Thursday, May 25, 2006

Presser v. Illinois

Reader Addison emailed me with a link to this piece:
Militia proposal misfires

By Jeremiah Horrigan
Times Herald-Record
jhorrigan@th-record.com


New Paltz - Mike Peters is finding he hasn't got many friends in high places.

Peters is chairman of the SUNY New Paltz chapter of College Republicans. He and three other campus leaders have made a national stir lately by advocating an on-campus gun-toting militia.

But last week, he lost the support of the National Rifle Association, which canceled at the last minute a scheduled lecture sponsored by the College Republicans.

So much for the gun lobby.

And now, the 200,000-member national organization behind the New Paltz chapter of the College Republicans has bailed on Peters for supporting the militia idea.

The College Republican National Committee has issued a statement distancing itself from the local group, saying it "lacks sensible action."

"It appears these allegations against the university police force "¦ are unsubstantiated," a spokeswoman for the group said in a statement.
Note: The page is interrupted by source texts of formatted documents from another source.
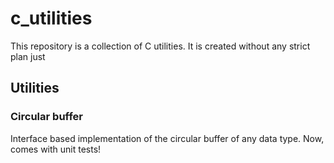 # c_utilities
This repository is a collection of C utilities.
It is created without any strict plan just

## Utilities
### Circular buffer
Interface based implementation of the circular buffer of any data type.
Now, comes with unit tests!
Peters said he was surprised by the national group's statement.

"I can't see why they'd be upset with a group defending Second- and Fourth- Amendment rights, except for the name," he said.

The name - "militia" - is the root of the Peters' problem, according to Ira Margolis, a part-time SUNY student and an NRA trainer who helped organize the aborted NRA lecture.

"It's a bad term - but they're college kids, what do they know? They're still learning," he said.
He also included this follow-on:
NRA cancels presentation at New Paltz

By Jeremiah Horrigan
Times Herald-Record
jhorrigan@th-record.com


New Paltz - Something happened to the National Rifle Association on its way to presenting a lecture at SUNY New Paltz yesterday - it "wimped" out.

That was the phrase that came immediately to the lips of several people who learned upon their arrival at a campus lecture hall of the NRA's cancellation of its presentation

Perhaps even more surprisingly, one of the organizers of the event was told the cancellation came as the result of the publicity surrounding a proposed gun-toting militia on campus.

A spokesman for the NRA could not be reached for comment at press time.

Mike Peters, chairman of the College Republican club that sponsored the event, said he was shocked by the cancellation.

Peters had expected to field questions about the proposed militia following the talk.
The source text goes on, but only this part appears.